START RECORDS FOR PROCESSING
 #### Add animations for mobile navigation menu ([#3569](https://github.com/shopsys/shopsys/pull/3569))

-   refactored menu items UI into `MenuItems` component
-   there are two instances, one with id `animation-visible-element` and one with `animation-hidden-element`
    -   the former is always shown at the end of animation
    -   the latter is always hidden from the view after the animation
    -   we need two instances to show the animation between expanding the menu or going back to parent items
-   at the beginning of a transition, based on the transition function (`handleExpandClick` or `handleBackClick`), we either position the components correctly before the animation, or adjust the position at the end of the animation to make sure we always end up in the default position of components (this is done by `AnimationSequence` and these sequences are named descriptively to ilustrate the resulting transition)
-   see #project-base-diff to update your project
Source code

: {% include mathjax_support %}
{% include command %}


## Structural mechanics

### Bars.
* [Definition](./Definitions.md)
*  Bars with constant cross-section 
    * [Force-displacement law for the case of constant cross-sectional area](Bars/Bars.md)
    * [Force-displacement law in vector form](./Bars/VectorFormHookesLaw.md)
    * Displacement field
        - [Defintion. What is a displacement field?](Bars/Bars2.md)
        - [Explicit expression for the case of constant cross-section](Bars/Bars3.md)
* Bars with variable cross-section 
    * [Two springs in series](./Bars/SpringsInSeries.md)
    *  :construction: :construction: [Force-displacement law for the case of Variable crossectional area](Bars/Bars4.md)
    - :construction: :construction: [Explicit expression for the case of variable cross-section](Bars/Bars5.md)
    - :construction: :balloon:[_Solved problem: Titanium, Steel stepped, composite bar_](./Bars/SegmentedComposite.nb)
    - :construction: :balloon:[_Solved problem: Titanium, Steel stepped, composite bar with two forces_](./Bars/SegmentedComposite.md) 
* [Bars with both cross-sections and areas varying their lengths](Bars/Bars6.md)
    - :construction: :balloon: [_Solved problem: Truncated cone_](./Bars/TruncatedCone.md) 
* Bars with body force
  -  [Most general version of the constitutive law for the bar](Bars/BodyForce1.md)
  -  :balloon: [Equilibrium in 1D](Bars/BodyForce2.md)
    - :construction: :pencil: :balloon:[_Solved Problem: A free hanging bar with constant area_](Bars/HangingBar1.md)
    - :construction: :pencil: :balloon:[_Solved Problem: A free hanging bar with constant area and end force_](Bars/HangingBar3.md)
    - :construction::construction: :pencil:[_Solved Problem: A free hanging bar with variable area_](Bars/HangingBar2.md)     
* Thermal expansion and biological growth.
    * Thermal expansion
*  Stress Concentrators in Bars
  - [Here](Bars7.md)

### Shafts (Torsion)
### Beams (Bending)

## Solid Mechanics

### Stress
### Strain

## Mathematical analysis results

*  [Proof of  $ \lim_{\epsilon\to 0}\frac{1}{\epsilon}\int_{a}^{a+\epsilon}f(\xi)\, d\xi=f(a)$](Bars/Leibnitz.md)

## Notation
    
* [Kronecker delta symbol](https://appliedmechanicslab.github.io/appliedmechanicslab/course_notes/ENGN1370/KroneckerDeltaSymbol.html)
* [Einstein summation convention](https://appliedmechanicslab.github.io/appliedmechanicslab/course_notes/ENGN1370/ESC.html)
END RECORDS FOR PROCESSING
YOUR INSTRUCTIONS: Return only the lines above that run from the opening line through the line containing "with two forces_](./Bars/SegmentedComposite.md)", exactly as written.

FINISHED EXERCISE:
 #### Add animations for mobile navigation menu ([#3569](https://github.com/shopsys/shopsys/pull/3569))

-   refactored menu items UI into `MenuItems` component
-   there are two instances, one with id `animation-visible-element` and one with `animation-hidden-element`
    -   the former is always shown at the end of animation
    -   the latter is always hidden from the view after the animation
    -   we need two instances to show the animation between expanding the menu or going back to parent items
-   at the beginning of a transition, based on the transition function (`handleExpandClick` or `handleBackClick`), we either position the components correctly before the animation, or adjust the position at the end of the animation to make sure we always end up in the default position of components (this is done by `AnimationSequence` and these sequences are named descriptively to ilustrate the resulting transition)
-   see #project-base-diff to update your project
Source code

: {% include mathjax_support %}
{% include command %}


## Structural mechanics

### Bars.
* [Definition](./Definitions.md)
*  Bars with constant cross-section 
    * [Force-displacement law for the case of constant cross-sectional area](Bars/Bars.md)
    * [Force-displacement law in vector form](./Bars/VectorFormHookesLaw.md)
    * Displacement field
        - [Defintion. What is a displacement field?](Bars/Bars2.md)
        - [Explicit expression for the case of constant cross-section](Bars/Bars3.md)
* Bars with variable cross-section 
    * [Two springs in series](./Bars/SpringsInSeries.md)
    *  :construction: :construction: [Force-displacement law for the case of Variable crossectional area](Bars/Bars4.md)
    - :construction: :construction: [Explicit expression for the case of variable cross-section](Bars/Bars5.md)
    - :construction: :balloon:[_Solved problem: Titanium, Steel stepped, composite bar_](./Bars/SegmentedComposite.nb)
    - :construction: :balloon:[_Solved problem: Titanium, Steel stepped, composite bar with two forces_](./Bars/SegmentedComposite.md) 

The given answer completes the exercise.